Luego el Mago le dictó una larga serie de números a Chow.
—Vale, ya está. Cárgalo y envíalo ahora, ahora, ahora, vamos.
Treinta metros por encima del Mago, una barcaza flotaba entre las chozas semisumergidas de la vieja aldea de montaña. Estaba anclada junto a la choza de piedra que daba entrada a la cámara subterránea.
En el interior de la cabina principal, un entusiasta estudiante graduado llamado Chow Ling escribió apresuradamente el código del Mago y lo envió nada menos que a una página web dedicada a las películas de
El señor de los anillos.
Cuando acabó, llamó al Mago por radio.
—El código ha sido enviado, profesor.
La voz del Mago sonó en sus auriculares:
—Gracias, Chow. Buen trabajo. Ahora quiero que envíes todas las imágenes que te he transmitido a Jack West vía e-mail. Luego bórralas todas de tu disco duro.
—¿Borrarlas? —preguntó Chow, incrédulo.
—Sí, todas. Hasta la última imagen. Todas las que puedas antes de que lleguen nuestros amigos chinos.
Chow trabajó de prisa, tecleó frenéticamente, enviando y después borrando las increíbles imágenes del Mago.
Mientras tecleaba en el ordenador no vio en ningún momento que la primera lancha del Ejército de Liberación Popular pasaba por detrás de él, mientras recorría la calle sumergida de la aldea.
Una ruda voz que sonó por el altavoz lo sobresaltó.
—Eh! Zou chu lai dao jia ban shang! Wo yao kan de dao ni. Ba shou ju zhe gao gao de!
Traducción: «¡Eh! ¡Salga a cubierta! ¡Permanezca a plena vista! ¡Mantenga las manos en alto!»
Chow borró una última imagen, hizo lo que le decían, se apartó de la mesa y salió a la cubierta de proa de la barcaza.

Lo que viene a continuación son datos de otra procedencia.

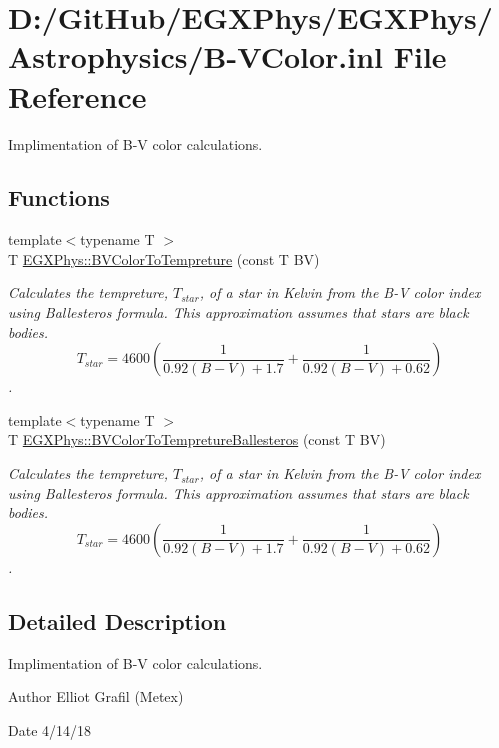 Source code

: \hypertarget{_b-_v_color_8inl}{}\section{D\+:/\+Git\+Hub/\+E\+G\+X\+Phys/\+E\+G\+X\+Phys/\+Astrophysics/\+B-\/\+V\+Color.inl File Reference}
\label{_b-_v_color_8inl}


Implimentation of B-\/V color calculations.  


\subsection*{Functions}
\begin{DoxyCompactItemize}
\item 
{\footnotesize template$<$typename T $>$ }\\T \mbox{\hyperlink{group___e_g_x_phys-_astrophysic-_b-_v_color_gad251a8c25285f5817e307c35c3ec971a}{E\+G\+X\+Phys\+::\+B\+V\+Color\+To\+Tempreture}} (const T BV)
\begin{DoxyCompactList}\small\item\em Calculates the tempreture, $T_{star}$, of a star in Kelvin from the B-\/V color index using Ballesteros\textquotesingle{} formula. This approximation assumes that stars are black bodies. \[T_{star}=4600 \left ( \frac{1}{0.92 (B-V)+ 1.7} + \frac{1}{0.92 (B-V) + 0.62} \right )\]. \end{DoxyCompactList}\item 
{\footnotesize template$<$typename T $>$ }\\T \mbox{\hyperlink{group___e_g_x_phys-_astrophysic-_b-_v_color_ga0e553143a3bb121c3ae50ca96c502140}{E\+G\+X\+Phys\+::\+B\+V\+Color\+To\+Tempreture\+Ballesteros}} (const T BV)
\begin{DoxyCompactList}\small\item\em Calculates the tempreture, $T_{star}$, of a star in Kelvin from the B-\/V color index using Ballesteros\textquotesingle{} formula. This approximation assumes that stars are black bodies. \[T_{star}=4600 \left ( \frac{1}{0.92 (B-V)+ 1.7} + \frac{1}{0.92 (B-V) + 0.62} \right )\]. \end{DoxyCompactList}\end{DoxyCompactItemize}


\subsection{Detailed Description}
Implimentation of B-\/V color calculations. 

\begin{DoxyAuthor}{Author}
Elliot Grafil (Metex) 
\end{DoxyAuthor}
\begin{DoxyDate}{Date}
4/14/18 
\end{DoxyDate}
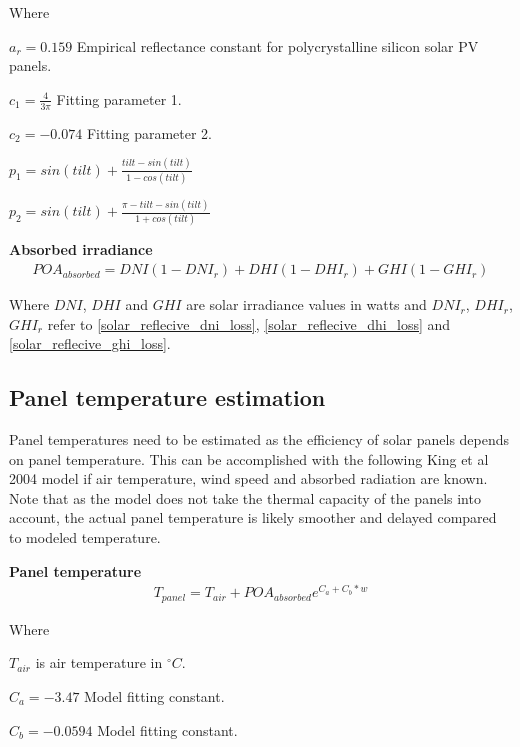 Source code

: \noindent Where

$a_r = 0.159$ Empirical reflectance constant for polycrystalline silicon solar PV panels.

$c_1= \frac{4}{3\pi}$  Fitting parameter 1.

$c_2 = -0.074$ Fitting parameter 2.

$p_1= sin(tilt) + \frac{tilt-sin(tilt)}{1-cos(tilt)}$

$p_2= sin(tilt) + \frac{\pi - tilt-sin(tilt)}{1+cos(tilt)}$


\noindent\textbf{Absorbed irradiance}
\begin{equation}
\begin{split}
\label{solar_reflecive_absorbed}
POA_{absorbed} = DNI(1-DNI_{r})+ DHI(1-DHI_{r})+GHI(1-GHI_{r})
\end{split}
\end{equation}

\noindent Where $DNI$, $DHI$ and $GHI$ are solar irradiance values in watts and $DNI_r$, $DHI_r$, $GHI_r$ refer to \ref{solar_reflecive_dni_loss}, \ref{solar_reflecive_dhi_loss} and \ref{solar_reflecive_ghi_loss}.





\subsection{Panel temperature estimation}
Panel temperatures need to be estimated as the efficiency of solar panels depends on panel temperature. This can be accomplished with the following King et al 2004 model\cite{king2004} if air temperature, wind speed and absorbed radiation are known. Note that as the model does not take the thermal capacity of the panels into account, the actual panel temperature is likely smoother and delayed compared to modeled temperature.

\noindent\textbf{Panel temperature}
\begin{equation}
\begin{split}
\label{panel_temp}
T_{panel} = T_{air} + POA_{absorbed} e ^{C_a+ C_b*w}
\end{split}
\end{equation}

\noindent Where 

$T_{air}$ is air temperature in $^\circ C$.

$C_a = -3.47$ Model fitting constant.

$C_b = -0.0594$ Model fitting constant. 

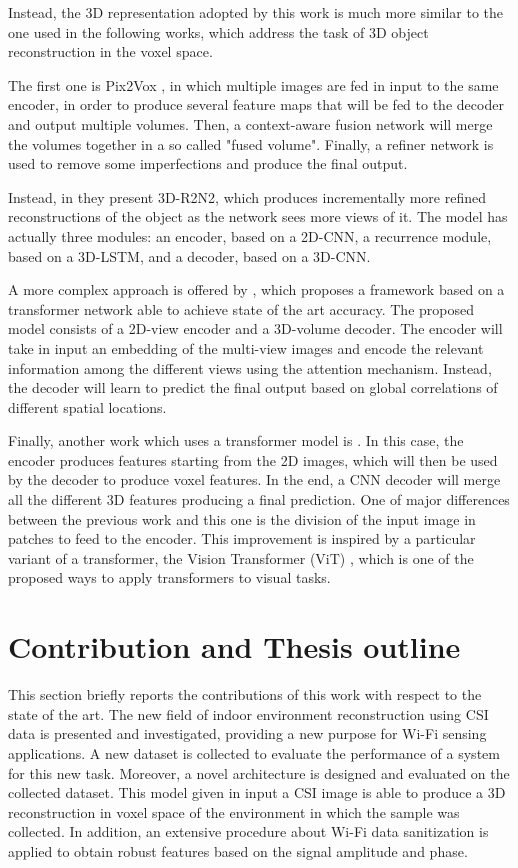 \documentclass[binding=0.6cm,noexaminfo]{sapthesis}
\begin{document}
Instead, the 3D representation adopted by this work is much more similar to the one used in the following works, which address the task of 3D object reconstruction in the voxel space.

The first one is Pix2Vox \cite{pix2vox}, in which multiple images are fed in input to the same encoder, in order to produce several feature maps that will be fed to the decoder and output multiple volumes. Then, a context-aware fusion network  will merge the volumes together in a so called "fused volume". Finally, a refiner network is used to remove some imperfections and produce the final output.

Instead, in \cite{3d-r2n2} they present 3D-R2N2, which produces incrementally more refined reconstructions of the object as the network sees more views of it. The model has actually three modules: an encoder, based on a 2D-CNN, a recurrence module, based on a 3D-LSTM, and a decoder, based on a 3D-CNN.

A more complex approach is offered by \cite{multi-view-3d-transformer}, which proposes a framework based on a transformer network \cite{attention-is-all-you-need} able to achieve state of the art accuracy. The proposed model consists of a 2D-view encoder and a 3D-volume decoder. The encoder will take in input an embedding of the multi-view images and encode the relevant information among the different views using the attention mechanism. Instead, the decoder will learn to predict the final output based on global correlations of different spatial locations.

Finally, another work which uses a transformer model is \cite{3d-retr}. In this case, the encoder produces features starting from the 2D images, which will then be used by the decoder to produce voxel features. In the end, a CNN decoder will merge all the different 3D features producing a final prediction. One of major differences between the previous work and this one is the division of the input image in patches to feed to the encoder. This improvement is inspired by a particular variant of a transformer, the Vision Transformer (ViT) \cite{vit}, which is one of the proposed ways to apply transformers to visual tasks.


\section{Contribution and Thesis outline}\label{sec:contribution-outline}
This section briefly reports the contributions of this work with respect to the state of the art. The new field of indoor environment reconstruction using CSI data is presented and investigated, providing a new purpose for Wi-Fi sensing applications. A new dataset is collected to evaluate the performance of a system for this new task. Moreover, a novel architecture is designed and evaluated on the collected dataset. This model given in input a CSI image is able to produce a 3D reconstruction in voxel space of the environment in which the sample was collected. In addition, an extensive procedure about Wi-Fi data sanitization is applied to obtain robust features based on the signal amplitude and phase.
\end{document}
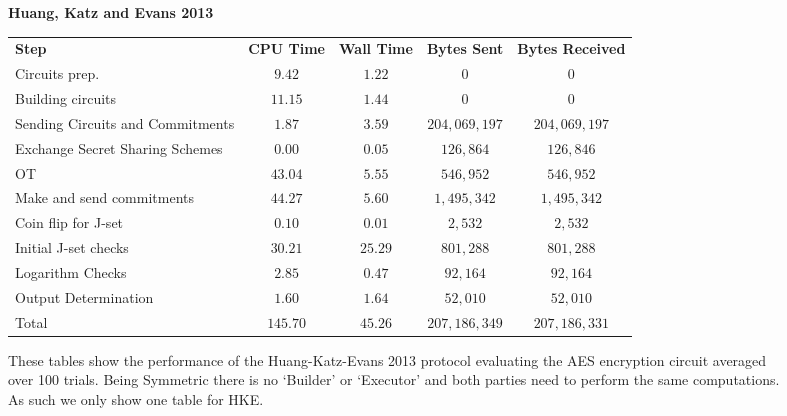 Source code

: \documentclass[ %
                    author={Nicholas Tutte},
                supervisor={Prof. Nigel Smart},
                    degree={MEng},
                     title={Secure Two Party Computation},
                  subtitle={A practical comparison of recent protocols},
                      type={Research - GG1K},
                      year={2015} ]{dissertation}
\begin{document}
				\begin{figure}[!ht]
					\begin{center}
						\textbf{Huang, Katz and Evans 2013}\\
						\begin{tabular}{| p{3.5cm} | c c c c |}
							\hline
							\textbf{Step} & \textbf{CPU Time} & \textbf{Wall Time} & \textbf{Bytes Sent} & \textbf{Bytes Received} \\
							\thickhline
							Circuits prep. & $9.42$ & $1.22$ & $0$ & $0$ \\
							\hline
							Building circuits & $11.15$ & $1.44$ & $0$ & $0$ \\
							\hline
							Sending Circuits and Commitments & $1.87$ & $3.59$ & $204,069,197$ & $204,069,197$ \\
							\hline
							Exchange Secret Sharing Schemes & $0.00$ & $0.05$ & $126,864$ & $126,846$ \\
							\hline
							OT & $43.04$ & $5.55$ & $546,952$ & $546,952$ \\
							\hline
							Make and send commitments & $44.27$ & $5.60$ & $1,495,342$ & $1,495,342$ \\
							\hline
							Coin flip for J-set & $0.10$ & $0.01$ & $2,532$ & $2,532$ \\
							\hline
							Initial J-set checks & $30.21$ & $25.29$ & $801,288$ & $801,288$ \\
							\hline
							Logarithm Checks & $2.85$ & $0.47$ & $92,164$ & $92,164$ \\
							\hline
							Output Determination & $1.60$ & $1.64$ & $52,010$ & $52,010$ \\
							\thickhline
							Total & $145.70$ & $45.26$ & $207,186,349$ & $207,186,331$ \\
							\hline
						\end{tabular}
					\end{center}
					\caption{These tables show the performance of the Huang-Katz-Evans 2013 protocol evaluating the AES encryption circuit averaged over 100 trials. Being Symmetric there is no `Builder' or `Executor' and both parties need to perform the same computations. As such we only show one table for HKE.\label{table:HKE_2013_AES}}
				\end{figure}


% 
% 
\end{document}
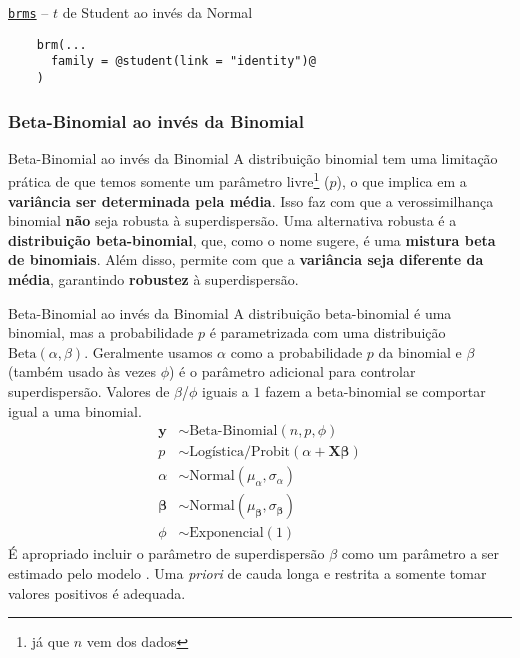 \begin{frame}[fragile]{\href{https://paul-buerkner.github.io/brms/}{\texttt{brms}} -- $t$ de Student ao invés da Normal}
    \begin{lstlisting}
    brm(...
      family = @student(link = "identity")@
    )
    \end{lstlisting}
\end{frame}

\subsubsection{Beta-Binomial ao invés da Binomial}
\begin{frame}{Beta-Binomial ao invés da Binomial}
    A distribuição binomial tem uma limitação prática de que temos somente um
    parâmetro livre\footnote{já que $n$ vem dos dados} ($p$), o que implica em
    a \textbf{variância ser determinada pela média}. Isso faz com que a verossimilhança
    binomial \textbf{não} seja robusta à superdispersão.
    \vfill
    Uma alternativa robusta é a \textbf{distribuição beta-binomial}, que, como o nome
    sugere, é uma \textbf{mistura beta de binomiais}. Além disso, permite com que
    a \textbf{variância seja diferente da média}, garantindo \textbf{robustez}
    à superdispersão.
\end{frame}

\begin{frame}{Beta-Binomial ao invés da Binomial}
    A distribuição beta-binomial é uma binomial, mas a probabilidade $p$ é parametrizada
    com uma distribuição $\text{Beta}(\alpha, \beta)$. Geralmente usamos $\alpha$ como
    a probabilidade $p$ da binomial e $\beta$ (também usado às vezes $\phi$) é o parâmetro adicional para controlar
    superdispersão. Valores de $\beta$/$\phi$ iguais a $1$ fazem a beta-binomial se comportar
    igual a uma binomial.
    $$
    \begin{aligned}
        \boldsymbol{y} &\sim \text{Beta-Binomial}(n, p, \phi) \\
        p &\sim \text{Logística/Probit}(\alpha +  \mathbf{X} \boldsymbol{\beta}) \\
        \alpha &\sim \text{Normal}(\mu_\alpha, \sigma_\alpha) \\
        \boldsymbol{\beta} &\sim \text{Normal}(\mu_{\boldsymbol{\beta}}, \sigma_{\boldsymbol{\beta}}) \\
        \phi &\sim \text{Exponencial}(1)
    \end{aligned}
    $$
    \small
    É apropriado incluir o parâmetro de superdispersão $\beta$ como um parâmetro a
    ser estimado pelo modelo \parencite{gelman2013bayesian,mcelreath2020statistical}.
    Uma \textit{priori} de cauda longa e restrita a somente tomar valores positivos é
    adequada.
\end{frame}

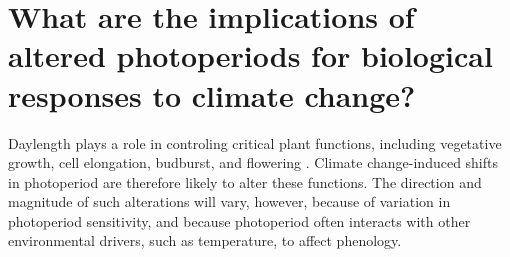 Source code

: \documentclass{article}
\begin{document}

\section*{What are the implications of altered photoperiods for biological responses to climate change?}
\par Daylength plays a role in controling critical plant functions, including vegetative growth, cell elongation, budburst, and flowering \citep{Linkosalo:2006aa,erwin1998,sidaway2010, Hsu:2011,Heide:2011aa,Ashby:1962aa,Heide:2012aa,mimura2007}. Climate change-induced shifts in photoperiod are therefore likely to alter these functions. The direction and magnitude of such alterations will vary, however, because of variation in photoperiod sensitivity, and because photoperiod often interacts with other environmental drivers, such as temperature, to affect phenology. 
\end{document}

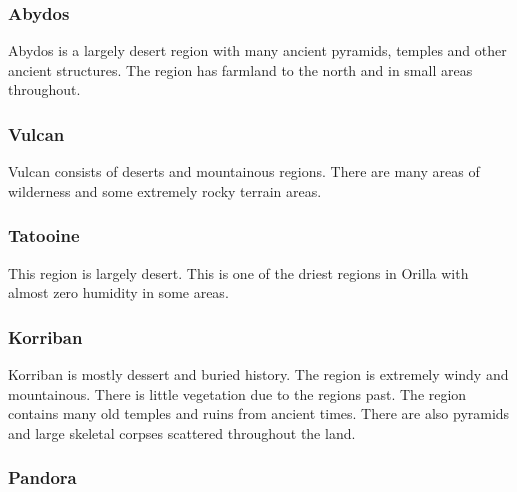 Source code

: \subsubsection{Abydos}

Abydos is a largely desert region with many ancient pyramids, temples and other ancient structures. The region has farmland to the north and in small areas throughout.

\subsubsection{Vulcan}

Vulcan consists of deserts and mountainous regions. There are many areas of wilderness and some extremely rocky terrain areas.

\subsubsection{Tatooine}

This region is largely desert. This is one of the driest regions in Orilla with almost zero humidity in some areas.

\subsubsection{Korriban}

Korriban is mostly dessert and buried history. The region is extremely windy and mountainous. There is little vegetation due to the regions past. The region contains many old temples and ruins from ancient times. There are also pyramids and large skeletal corpses scattered throughout the land. 




\subsubsection{Pandora}

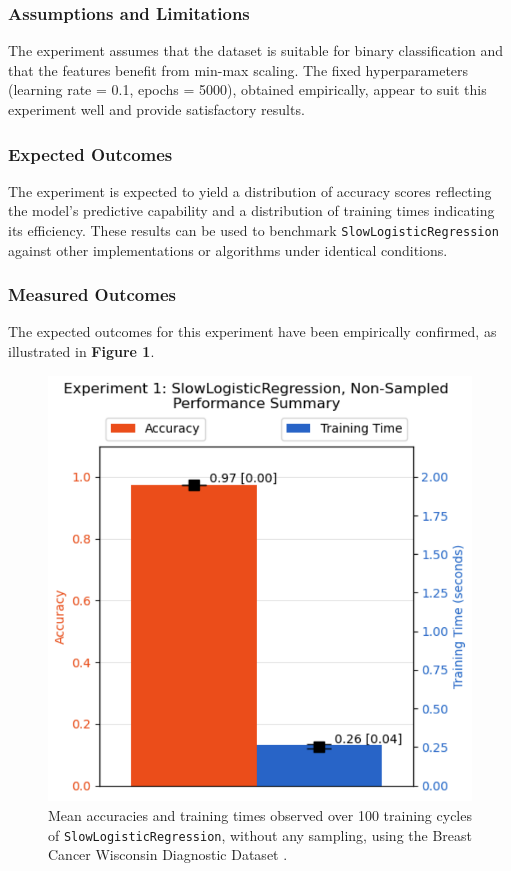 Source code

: \documentclass{article}
\theoremstyle{plain}
\theoremstyle{definition}
\theoremstyle{remark}
\begin{document}
\subsubsection{Assumptions and Limitations}

The experiment assumes that the dataset is suitable for binary classification and that the features benefit from min-max scaling. The fixed hyperparameters (learning rate = 0.1, epochs = 5000), obtained empirically, appear to suit this experiment well and provide satisfactory results.


\subsubsection{Expected Outcomes}

The experiment is expected to yield a distribution of accuracy scores reflecting the model's predictive capability and a distribution of training times indicating its efficiency. These results can be used to benchmark \texttt{SlowLogisticRegression} against other implementations or algorithms under identical conditions.

\subsubsection{Measured Outcomes}

The expected outcomes for this experiment have been empirically confirmed, as illustrated in \textbf{Figure 1}.

\begin{figure}[ht]
	\vskip 0.2in
	\begin{center}
		\centerline{\includegraphics[width=\columnwidth]{experiment_01}}
		\caption{Mean accuracies and training times observed over 100 training cycles of \texttt{SlowLogisticRegression}, without any sampling, using the Breast Cancer Wisconsin Diagnostic Dataset \cite{breastcancer}.}
		\label{experiment_01}
	\end{center}
	\vskip -0.2in
\end{figure}
\end{document}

La lancha en vanguardia lo dominaba con su altura. Era una embarcación moderna, rápida, pintada con colores de camuflaje y con un enorme cañón de proa.
Los soldados chinos, armados con fusiles de asalto Colt Commando de fabricación norteamericana, estaban alineados en cubierta, y sus armas de cañón corto apuntaban a Chow.
Que llevaran modernas armas norteamericanas era una mala señal: significaba que esos soldados eran tropas de élite, fuerzas especiales. Las tropas regulares chinas llevaban los viejos fusiles de asalto Tipo-56, la copia china del AK-47.
Esos tipos no eran una tropa cualquiera.
Chow levantó las manos apenas un segundo antes de que alguien disparara. Toda la mitad superior de su cuerpo estalló con sangrientos agujeros y se vio lanzado hacia atrás con una tremenda violencia.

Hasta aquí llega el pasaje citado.